In many ways we have a way to go to match the capabilities and ease of use of some of the commercial products, but we hope we can learn something off each other, we can all get better, and together we can all genuinely improve the security of the ecosystem we all exist in. We’re happy to see others use GRR in their commercial consulting practices.
There isn’t one. We ship with basic auth which doesn’t really handle logout, you need to close the browser. This is OK for testing, but for production we expect you to sit a reverse proxy in front of the UI that handles auth, or write a webauth module for GRR. See the Authentication to the AdminUI section for more details.
You can’t. Technically it’s possible, but it’s a lot of work and we don’t see much benefit. You should run your GRR server in the UTC timezone.
In the datastore GRR stores all timestamps as microseconds from epoch (UTC). To implement timezone customization we could store a user’s local preference for timezone and daylight savings based on a location, and convert all the timestamps in the UI, but there is a lot of complexity involved. We’d need to make sure each user gets the correct time and timezone displayed in all parts of the UI, handle the shifting winds of daylight savings correctly, provide clear input options on forms that accept timestamps, and make sure all the conversions were correct. All of that adds up to lots of potential to display or store an incorrect time, which is not what you want from a forensics tool.

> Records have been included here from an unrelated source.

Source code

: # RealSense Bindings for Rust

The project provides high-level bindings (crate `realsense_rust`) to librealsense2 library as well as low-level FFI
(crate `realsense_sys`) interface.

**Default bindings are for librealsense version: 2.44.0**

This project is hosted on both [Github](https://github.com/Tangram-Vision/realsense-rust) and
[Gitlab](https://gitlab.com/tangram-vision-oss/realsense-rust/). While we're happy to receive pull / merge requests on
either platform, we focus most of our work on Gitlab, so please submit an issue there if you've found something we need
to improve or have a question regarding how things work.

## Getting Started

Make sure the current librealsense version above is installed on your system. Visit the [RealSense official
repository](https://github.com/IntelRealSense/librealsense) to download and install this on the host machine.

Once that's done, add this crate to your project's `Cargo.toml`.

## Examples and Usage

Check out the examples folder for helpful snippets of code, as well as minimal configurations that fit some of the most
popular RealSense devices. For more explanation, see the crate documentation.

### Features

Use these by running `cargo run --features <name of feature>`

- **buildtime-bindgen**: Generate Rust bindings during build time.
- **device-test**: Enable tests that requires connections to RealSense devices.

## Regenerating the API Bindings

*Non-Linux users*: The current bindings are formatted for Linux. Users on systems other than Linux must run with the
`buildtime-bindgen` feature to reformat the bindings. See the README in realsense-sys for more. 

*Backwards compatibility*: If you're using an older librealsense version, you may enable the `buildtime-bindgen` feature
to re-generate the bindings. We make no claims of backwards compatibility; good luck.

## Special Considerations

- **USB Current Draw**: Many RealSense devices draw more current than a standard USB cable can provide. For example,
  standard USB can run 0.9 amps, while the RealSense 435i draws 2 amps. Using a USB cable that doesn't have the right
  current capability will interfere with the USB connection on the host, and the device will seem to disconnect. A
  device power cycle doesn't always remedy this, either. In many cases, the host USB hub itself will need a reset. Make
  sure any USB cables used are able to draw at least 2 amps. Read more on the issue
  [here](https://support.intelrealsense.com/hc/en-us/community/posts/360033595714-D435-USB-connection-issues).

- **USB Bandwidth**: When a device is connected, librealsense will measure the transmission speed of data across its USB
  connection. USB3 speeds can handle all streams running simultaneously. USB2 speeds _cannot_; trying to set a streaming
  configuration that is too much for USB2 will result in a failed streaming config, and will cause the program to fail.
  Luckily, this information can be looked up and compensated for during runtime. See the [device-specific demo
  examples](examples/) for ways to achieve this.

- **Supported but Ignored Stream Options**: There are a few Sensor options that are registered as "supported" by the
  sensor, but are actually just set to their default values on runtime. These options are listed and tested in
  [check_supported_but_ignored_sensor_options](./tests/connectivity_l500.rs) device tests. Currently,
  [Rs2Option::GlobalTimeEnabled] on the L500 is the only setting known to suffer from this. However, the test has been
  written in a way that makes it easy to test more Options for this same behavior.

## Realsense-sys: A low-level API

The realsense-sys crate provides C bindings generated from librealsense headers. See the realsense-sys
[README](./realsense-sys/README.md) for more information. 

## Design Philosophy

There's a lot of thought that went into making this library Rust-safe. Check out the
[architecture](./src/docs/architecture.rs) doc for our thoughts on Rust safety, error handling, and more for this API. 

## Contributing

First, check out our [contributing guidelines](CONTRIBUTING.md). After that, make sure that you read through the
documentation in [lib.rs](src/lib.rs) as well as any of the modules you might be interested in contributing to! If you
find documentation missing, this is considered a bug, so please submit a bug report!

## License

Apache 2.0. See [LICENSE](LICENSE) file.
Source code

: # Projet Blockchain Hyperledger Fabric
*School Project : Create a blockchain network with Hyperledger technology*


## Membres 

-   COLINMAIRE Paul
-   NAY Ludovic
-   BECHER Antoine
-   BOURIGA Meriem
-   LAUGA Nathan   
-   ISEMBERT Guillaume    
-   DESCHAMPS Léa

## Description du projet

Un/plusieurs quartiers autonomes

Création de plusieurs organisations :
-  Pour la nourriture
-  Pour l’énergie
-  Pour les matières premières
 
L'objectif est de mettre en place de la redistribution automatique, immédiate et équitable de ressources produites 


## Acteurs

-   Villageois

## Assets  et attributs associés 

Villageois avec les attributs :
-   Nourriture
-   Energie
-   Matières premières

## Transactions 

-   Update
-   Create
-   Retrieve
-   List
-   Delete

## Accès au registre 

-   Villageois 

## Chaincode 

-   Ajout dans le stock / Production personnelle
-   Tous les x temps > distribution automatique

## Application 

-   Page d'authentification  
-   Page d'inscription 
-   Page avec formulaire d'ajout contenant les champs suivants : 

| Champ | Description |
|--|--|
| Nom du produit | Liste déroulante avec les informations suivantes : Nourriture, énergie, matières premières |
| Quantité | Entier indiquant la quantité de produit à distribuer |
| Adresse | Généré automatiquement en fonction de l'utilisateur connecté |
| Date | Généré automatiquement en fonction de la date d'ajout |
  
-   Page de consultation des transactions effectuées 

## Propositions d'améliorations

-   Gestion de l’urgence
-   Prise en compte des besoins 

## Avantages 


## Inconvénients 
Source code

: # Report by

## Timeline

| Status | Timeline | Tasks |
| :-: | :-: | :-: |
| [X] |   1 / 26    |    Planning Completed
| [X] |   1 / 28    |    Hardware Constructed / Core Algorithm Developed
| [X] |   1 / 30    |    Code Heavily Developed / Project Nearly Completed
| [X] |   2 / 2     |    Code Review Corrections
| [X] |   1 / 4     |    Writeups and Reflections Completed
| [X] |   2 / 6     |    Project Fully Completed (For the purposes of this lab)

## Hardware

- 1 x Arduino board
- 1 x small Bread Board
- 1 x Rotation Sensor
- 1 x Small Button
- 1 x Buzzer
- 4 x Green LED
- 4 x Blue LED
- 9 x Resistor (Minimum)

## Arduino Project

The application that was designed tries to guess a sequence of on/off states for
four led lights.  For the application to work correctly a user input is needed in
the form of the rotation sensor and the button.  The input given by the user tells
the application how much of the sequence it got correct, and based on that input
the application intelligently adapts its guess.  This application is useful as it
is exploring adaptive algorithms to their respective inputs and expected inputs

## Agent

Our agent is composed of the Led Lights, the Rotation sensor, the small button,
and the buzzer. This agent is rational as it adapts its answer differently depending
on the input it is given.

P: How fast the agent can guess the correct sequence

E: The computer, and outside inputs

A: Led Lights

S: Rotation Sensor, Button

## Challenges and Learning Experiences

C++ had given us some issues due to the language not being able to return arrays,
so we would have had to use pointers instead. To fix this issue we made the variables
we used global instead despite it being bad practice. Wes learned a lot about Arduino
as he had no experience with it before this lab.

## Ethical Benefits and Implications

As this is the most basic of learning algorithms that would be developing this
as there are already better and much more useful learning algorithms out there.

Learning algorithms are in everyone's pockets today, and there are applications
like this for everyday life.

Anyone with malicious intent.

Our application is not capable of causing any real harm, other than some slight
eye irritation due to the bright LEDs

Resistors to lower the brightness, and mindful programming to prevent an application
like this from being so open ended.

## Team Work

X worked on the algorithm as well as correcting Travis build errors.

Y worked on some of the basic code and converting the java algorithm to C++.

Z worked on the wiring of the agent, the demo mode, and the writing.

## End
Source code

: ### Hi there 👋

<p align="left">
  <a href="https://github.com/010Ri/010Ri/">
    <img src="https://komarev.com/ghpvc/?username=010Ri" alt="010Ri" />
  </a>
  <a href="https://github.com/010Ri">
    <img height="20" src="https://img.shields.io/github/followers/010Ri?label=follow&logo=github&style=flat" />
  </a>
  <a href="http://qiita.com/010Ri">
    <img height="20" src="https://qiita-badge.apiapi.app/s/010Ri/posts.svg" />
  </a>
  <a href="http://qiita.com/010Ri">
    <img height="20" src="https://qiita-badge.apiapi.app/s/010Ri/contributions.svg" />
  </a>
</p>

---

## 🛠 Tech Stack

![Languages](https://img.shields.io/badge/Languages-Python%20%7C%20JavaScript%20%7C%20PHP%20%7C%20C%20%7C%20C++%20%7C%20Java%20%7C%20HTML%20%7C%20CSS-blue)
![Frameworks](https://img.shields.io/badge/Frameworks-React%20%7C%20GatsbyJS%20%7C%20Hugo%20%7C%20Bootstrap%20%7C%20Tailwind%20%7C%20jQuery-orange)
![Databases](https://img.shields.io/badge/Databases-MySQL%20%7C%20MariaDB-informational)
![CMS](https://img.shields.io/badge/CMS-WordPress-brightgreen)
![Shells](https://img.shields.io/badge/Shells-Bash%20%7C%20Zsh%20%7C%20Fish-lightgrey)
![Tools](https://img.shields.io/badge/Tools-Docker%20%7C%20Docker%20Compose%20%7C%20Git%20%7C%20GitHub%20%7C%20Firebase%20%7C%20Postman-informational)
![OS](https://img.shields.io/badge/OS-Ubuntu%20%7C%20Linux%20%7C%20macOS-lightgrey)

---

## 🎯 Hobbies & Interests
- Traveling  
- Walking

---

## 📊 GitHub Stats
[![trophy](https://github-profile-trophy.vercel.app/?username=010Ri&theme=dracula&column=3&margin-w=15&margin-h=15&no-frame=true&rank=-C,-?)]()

It’s common to have GRR users split across different timezones and a client fleet in many timezones. If we went to all of the effort above, all we have really achieved is fragmentation of each user’s view of the system. Each user is still going to have to analyse and reason about events on clients in a different timezone to their own. But now we have made collaborative analysis harder: instead of being able to simply copy a timestamp out of the UI into a ticket or handoff timeline analysis notes to another shift in another timezone they will have to convert timestamps back into UTC manually for consistency.
For forensic analysis and timeline building, UTC always makes the most sense. We have added a UTC clock to the top right hand corner of the UI to help reason about the timestamps you see.
Is there any relation between the grr pip package and Google's GRR?
No. The naming collision is just a coincidence, and you might actually run into issues if you install the two in the same Python environment.